Directions for this task - Wherever a line in the material contains the word "setter", copy that line.

Supplied information -
Start of Block
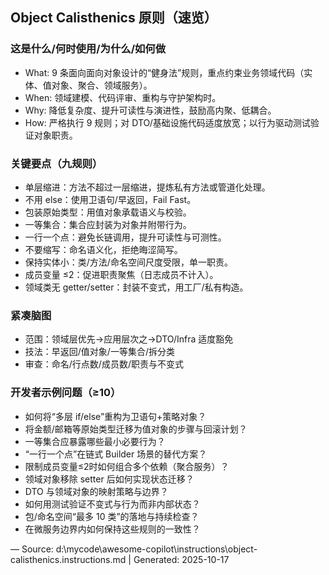 ## Object Calisthenics 原则（速览）

### 这是什么/何时使用/为什么/如何做
- What: 9 条面向面向对象设计的“健身法”规则，重点约束业务领域代码（实体、值对象、聚合、领域服务）。
- When: 领域建模、代码评审、重构与守护架构时。
- Why: 降低复杂度、提升可读性与演进性，鼓励高内聚、低耦合。
- How: 严格执行 9 规则；对 DTO/基础设施代码适度放宽；以行为驱动测试验证对象职责。

### 关键要点（九规则）
- 单层缩进：方法不超过一层缩进，提炼私有方法或管道化处理。
- 不用 else：使用卫语句/早返回，Fail Fast。
- 包装原始类型：用值对象承载语义与校验。
- 一等集合：集合应封装为对象并附带行为。
- 一行一个点：避免长链调用，提升可读性与可测性。
- 不要缩写：命名语义化，拒绝晦涩简写。
- 保持实体小：类/方法/命名空间尺度受限，单一职责。
- 成员变量 ≤2：促进职责聚焦（日志成员不计入）。
- 领域类无 getter/setter：封装不变式，用工厂/私有构造。

### 紧凑脑图
- 范围：领域层优先→应用层次之→DTO/Infra 适度豁免
- 技法：早返回/值对象/一等集合/拆分类
- 审查：命名/行点数/成员数/职责与不变式

### 开发者示例问题（≥10）
- 如何将“多层 if/else”重构为卫语句+策略对象？
- 将金额/邮箱等原始类型迁移为值对象的步骤与回滚计划？
- 一等集合应暴露哪些最小必要行为？
- “一行一个点”在链式 Builder 场景的替代方案？
- 限制成员变量≤2时如何组合多个依赖（聚合服务）？
- 领域对象移除 setter 后如何实现状态迁移？
- DTO 与领域对象的映射策略与边界？
- 如何用测试验证不变式与行为而非内部状态？
- 包/命名空间“最多 10 类”的落地与持续检查？
- 在微服务边界内如何保持这些规则的一致性？

—
Source: d:\mycode\awesome-copilot\instructions\object-calisthenics.instructions.md | Generated: 2025-10-17
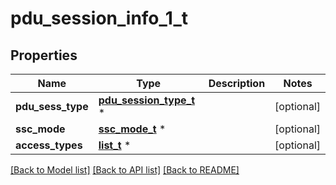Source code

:# pdu_session_info_1_t

## Properties
Name | Type | Description | Notes
------------ | ------------- | ------------- | -------------
**pdu_sess_type** | [**pdu_session_type_t**](pdu_session_type.md) \* |  | [optional] 
**ssc_mode** | [**ssc_mode_t**](ssc_mode.md) \* |  | [optional] 
**access_types** | [**list_t**](access_type.md) \* |  | [optional] 

[[Back to Model list]](../README.md#documentation-for-models) [[Back to API list]](../README.md#documentation-for-api-endpoints) [[Back to README]](../README.md)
End of Block
Answer space -
- 领域类无 getter/setter：封装不变式，用工厂/私有构造。
- 领域对象移除 setter 后如何实现状态迁移？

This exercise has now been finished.